Go through the listing below and return each line that includes "with".

▶ _INPUT FOR THIS TASK_:

------------------------------------------------------------------------

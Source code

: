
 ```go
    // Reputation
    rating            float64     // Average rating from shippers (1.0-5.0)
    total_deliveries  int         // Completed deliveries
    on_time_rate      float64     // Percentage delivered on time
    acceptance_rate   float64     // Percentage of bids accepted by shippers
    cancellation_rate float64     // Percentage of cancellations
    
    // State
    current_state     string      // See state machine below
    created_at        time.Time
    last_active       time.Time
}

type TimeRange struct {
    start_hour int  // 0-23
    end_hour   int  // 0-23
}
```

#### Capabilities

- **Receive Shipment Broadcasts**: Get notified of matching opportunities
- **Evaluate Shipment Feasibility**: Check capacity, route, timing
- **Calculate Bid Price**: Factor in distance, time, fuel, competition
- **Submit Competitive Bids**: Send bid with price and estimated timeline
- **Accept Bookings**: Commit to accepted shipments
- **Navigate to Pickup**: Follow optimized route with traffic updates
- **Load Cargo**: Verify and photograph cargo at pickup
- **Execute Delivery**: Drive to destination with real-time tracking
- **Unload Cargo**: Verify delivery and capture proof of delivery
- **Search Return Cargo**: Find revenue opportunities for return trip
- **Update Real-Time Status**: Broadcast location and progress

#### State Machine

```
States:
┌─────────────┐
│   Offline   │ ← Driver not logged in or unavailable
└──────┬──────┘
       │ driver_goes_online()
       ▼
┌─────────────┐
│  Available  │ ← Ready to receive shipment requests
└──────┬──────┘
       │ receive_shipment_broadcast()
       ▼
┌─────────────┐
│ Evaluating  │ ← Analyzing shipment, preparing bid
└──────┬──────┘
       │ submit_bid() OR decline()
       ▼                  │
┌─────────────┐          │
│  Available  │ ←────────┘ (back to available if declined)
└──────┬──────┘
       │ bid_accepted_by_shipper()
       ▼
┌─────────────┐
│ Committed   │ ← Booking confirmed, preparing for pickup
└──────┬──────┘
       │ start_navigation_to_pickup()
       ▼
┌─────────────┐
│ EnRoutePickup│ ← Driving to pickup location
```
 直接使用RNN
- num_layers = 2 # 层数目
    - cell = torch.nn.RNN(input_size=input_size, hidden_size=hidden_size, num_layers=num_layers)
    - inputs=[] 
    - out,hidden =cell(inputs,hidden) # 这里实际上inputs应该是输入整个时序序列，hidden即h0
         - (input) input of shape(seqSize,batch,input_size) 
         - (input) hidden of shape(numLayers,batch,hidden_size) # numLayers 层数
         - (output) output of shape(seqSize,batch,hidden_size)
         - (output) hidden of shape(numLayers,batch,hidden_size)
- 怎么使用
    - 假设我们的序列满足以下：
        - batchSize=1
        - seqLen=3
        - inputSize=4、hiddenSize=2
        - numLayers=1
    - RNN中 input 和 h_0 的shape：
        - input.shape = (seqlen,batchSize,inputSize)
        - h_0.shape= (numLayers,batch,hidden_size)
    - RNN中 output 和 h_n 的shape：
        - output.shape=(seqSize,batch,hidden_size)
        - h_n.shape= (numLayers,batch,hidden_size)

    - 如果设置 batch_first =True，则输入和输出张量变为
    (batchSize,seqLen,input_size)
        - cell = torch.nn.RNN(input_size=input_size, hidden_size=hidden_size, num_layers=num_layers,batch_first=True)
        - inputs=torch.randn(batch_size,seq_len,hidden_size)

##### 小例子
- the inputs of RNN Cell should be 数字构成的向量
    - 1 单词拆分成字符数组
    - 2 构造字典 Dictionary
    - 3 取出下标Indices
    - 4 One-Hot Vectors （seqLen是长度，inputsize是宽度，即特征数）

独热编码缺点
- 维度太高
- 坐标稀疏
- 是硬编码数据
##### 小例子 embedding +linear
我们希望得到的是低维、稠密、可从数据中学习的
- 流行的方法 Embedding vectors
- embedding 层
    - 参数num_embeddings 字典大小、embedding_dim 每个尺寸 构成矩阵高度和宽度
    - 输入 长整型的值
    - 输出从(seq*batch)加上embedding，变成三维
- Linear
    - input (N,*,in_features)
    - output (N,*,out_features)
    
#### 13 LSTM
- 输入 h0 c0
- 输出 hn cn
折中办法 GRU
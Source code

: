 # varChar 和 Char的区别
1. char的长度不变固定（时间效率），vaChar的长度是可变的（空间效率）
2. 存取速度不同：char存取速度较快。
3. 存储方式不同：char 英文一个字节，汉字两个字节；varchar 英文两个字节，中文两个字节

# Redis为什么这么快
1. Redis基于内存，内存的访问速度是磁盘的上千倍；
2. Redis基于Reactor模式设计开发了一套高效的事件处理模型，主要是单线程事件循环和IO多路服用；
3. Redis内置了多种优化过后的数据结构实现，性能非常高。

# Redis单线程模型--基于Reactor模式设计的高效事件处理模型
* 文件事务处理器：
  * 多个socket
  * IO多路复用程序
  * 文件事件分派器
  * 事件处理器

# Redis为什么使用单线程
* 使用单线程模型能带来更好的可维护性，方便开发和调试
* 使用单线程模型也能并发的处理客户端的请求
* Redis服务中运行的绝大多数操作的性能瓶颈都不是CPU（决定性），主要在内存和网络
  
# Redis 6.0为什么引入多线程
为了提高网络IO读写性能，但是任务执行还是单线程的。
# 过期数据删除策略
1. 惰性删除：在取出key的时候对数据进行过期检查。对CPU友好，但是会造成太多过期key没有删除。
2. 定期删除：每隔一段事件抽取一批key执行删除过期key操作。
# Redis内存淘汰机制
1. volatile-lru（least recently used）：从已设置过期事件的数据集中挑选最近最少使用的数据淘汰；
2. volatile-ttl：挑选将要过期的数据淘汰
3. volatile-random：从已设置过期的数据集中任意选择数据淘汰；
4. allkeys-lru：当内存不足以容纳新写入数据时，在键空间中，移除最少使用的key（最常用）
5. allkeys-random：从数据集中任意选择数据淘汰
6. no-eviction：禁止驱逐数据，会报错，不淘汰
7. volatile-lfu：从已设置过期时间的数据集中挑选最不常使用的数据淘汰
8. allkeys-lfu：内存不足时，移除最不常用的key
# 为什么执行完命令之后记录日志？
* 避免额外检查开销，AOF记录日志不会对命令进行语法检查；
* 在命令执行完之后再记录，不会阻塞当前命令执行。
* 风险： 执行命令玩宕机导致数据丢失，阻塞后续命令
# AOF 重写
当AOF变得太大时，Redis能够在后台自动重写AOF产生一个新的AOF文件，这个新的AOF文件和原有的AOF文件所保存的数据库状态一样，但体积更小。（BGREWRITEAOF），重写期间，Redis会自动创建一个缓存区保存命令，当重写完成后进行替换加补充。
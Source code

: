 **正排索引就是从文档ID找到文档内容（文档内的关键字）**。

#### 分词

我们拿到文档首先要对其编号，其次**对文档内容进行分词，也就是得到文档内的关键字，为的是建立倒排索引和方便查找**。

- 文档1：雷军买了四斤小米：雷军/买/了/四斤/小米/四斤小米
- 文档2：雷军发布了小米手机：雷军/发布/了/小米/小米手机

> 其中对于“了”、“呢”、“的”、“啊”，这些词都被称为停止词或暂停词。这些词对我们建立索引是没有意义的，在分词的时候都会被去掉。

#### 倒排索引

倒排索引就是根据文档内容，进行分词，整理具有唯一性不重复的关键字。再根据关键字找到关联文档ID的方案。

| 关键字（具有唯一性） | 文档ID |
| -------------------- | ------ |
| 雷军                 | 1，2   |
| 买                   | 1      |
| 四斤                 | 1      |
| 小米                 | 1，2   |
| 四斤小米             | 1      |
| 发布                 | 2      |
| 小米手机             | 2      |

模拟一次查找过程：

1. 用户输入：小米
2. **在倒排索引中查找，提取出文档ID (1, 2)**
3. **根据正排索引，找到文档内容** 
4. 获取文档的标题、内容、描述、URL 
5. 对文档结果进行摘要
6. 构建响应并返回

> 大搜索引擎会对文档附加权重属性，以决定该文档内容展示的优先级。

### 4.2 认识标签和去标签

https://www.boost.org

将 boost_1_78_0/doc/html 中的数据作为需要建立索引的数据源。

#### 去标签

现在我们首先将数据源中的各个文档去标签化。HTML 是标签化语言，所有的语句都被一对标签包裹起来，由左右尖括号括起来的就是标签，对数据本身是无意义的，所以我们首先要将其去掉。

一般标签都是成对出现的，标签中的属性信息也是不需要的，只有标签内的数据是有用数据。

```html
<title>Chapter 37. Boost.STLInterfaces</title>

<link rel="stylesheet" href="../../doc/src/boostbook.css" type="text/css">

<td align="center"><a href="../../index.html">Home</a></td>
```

------------------------------------------------------------------------

▶ _SOLVED PROBLEM_:
- **Submit Competitive Bids**: Send bid with price and estimated timeline
- **Navigate to Pickup**: Follow optimized route with traffic updates
- **Execute Delivery**: Drive to destination with real-time tracking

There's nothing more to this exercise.